Ablaze is still hanging in there, after he was gelded. I have not freaked out yet, and called my vet, which is something I usually do when I have had a stallion gelded, but so far, he was not given me reason to be too alarmed. It seems, (jinx) to be healing rather well.
Last weekend we were at a horsemanship event with the two three year olds, and now, I am busy training for the first dressage competition of the year, where Saleem and I will be jumping off the deep end and quite possible get our asses kicked- my ass kicked- and we will be riding two programs. One he should be perfect for, and one that might require a bit more collection than what I have in him at the moment. We are going though, for the experience, to see the world and have a nice day with our friend LHK and her mare Louvre. I don’t care how the judges are going to evaluate him yet. I know we are nowhere near winning ribbons yet, at this show, amongst “ordinary” warmblood horses. Saleem is Arabian, he has to be much better than the others, to get the same score, just because he is small and red and looks naughty… Dressage judges either hate him or love him. Either way, he is not much better than the others just yet, so we are going to have a lot of fun, showing them something about horsemanship, rather than about dressage.

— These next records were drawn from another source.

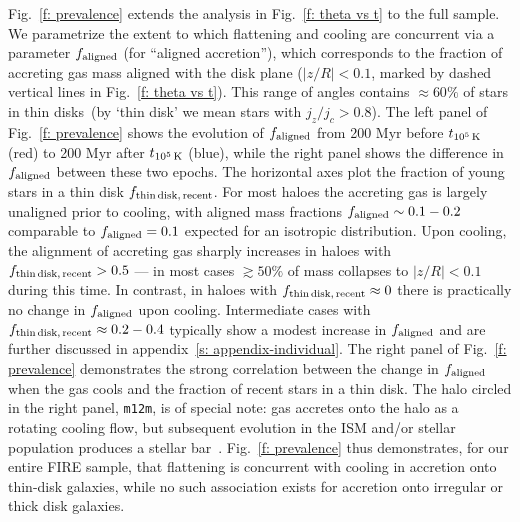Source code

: \documentclass[fleqn,usenatbib]{mnras}
\newcommand{\fthin}{f_{\rm thin\,disk,\,recent}}
\newcommand{\tcools}{t_{10^5\,{\rm K}}}
\begin{document}
Fig.~\ref{f: prevalence} extends the analysis in Fig.~\ref{f: theta vs t} to the full sample.
We parametrize the extent to which flattening and cooling are concurrent via a parameter $f_{\rm aligned}$ (for ``aligned accretion''), which corresponds to the fraction of accreting gas mass aligned with the disk plane ($\vert z/R \vert < 0.1$, marked by dashed vertical lines in Fig.~\ref{f: theta vs t}).
This range of angles contains $\approx 60\%$ of stars in thin disks~(by `thin disk' we mean stars with $j_z/j_c > 0.8$).
The left panel of Fig.~\ref{f: prevalence} shows the evolution of $f_{\rm aligned}$ from 200 Myr before $\tcools$ (red) to 200 Myr after $\tcools$ (blue), while the right panel shows the difference in $f_{\rm aligned}$ between these two epochs.
The horizontal axes plot the fraction of young stars in a thin disk $\fthin$. 
For most haloes the accreting gas is largely unaligned prior to cooling, with aligned mass fractions $f_{\rm aligned}\sim 0.1 - 0.2$ comparable to $f_{\rm aligned} = 0.1$ expected for an isotropic distribution.
Upon cooling, the alignment of accreting gas sharply increases in haloes with $\fthin > 0.5$ --- in most cases $\gtrsim 50\%$ of mass collapses to $\vert z/R \vert < 0.1$ during this time.
In contrast, in haloes with $\fthin \approx 0$ there is practically no change in $f_{\rm aligned}$ upon cooling.
Intermediate cases with $\fthin \approx 0.2-0.4$ typically show a modest increase in $f_{\rm aligned}$ and are further discussed in appendix~\ref{s: appendix-individual}.
The right panel of Fig.~\ref{f: prevalence} demonstrates the strong correlation between the change in $f_{\rm aligned}$ when the gas cools and the fraction of recent stars in a thin disk. The halo circled in the right panel, \texttt{m12m}, is of special note:
gas accretes onto the halo as a rotating cooling flow, but subsequent evolution in the ISM and/or stellar population produces a stellar bar~\citep{Debattista2019}.
Fig.~\ref{f: prevalence} thus demonstrates, for our entire FIRE sample, that flattening is concurrent with cooling in accretion onto thin-disk galaxies, while no such association exists for accretion onto irregular or thick disk galaxies.
\end{document}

Still, Saleem is improving rapidly at the moment. He is really learning to relax his upper neckline now, to balance himself and to respond to my legs. If I was freaking out about a month ago, feeling that I was going nowhere with him, I am not now. He is really stepping up at the moment and here is where I, as his human, must be careful not to press the matter. He is giving me everything he possibly can, and I know it would be easy to pull on the rein and raise his neck, but he does not have the muscle structure to support a raised neck at the moment. Every time he does raise his neck, he is carrying his head with his lower neckline and I do not want that.
So, here he is, my absolute superstar, hardly headshaking anymore, and relaxing and collection as much as he possibly can, while maintaining the energy in his gaits.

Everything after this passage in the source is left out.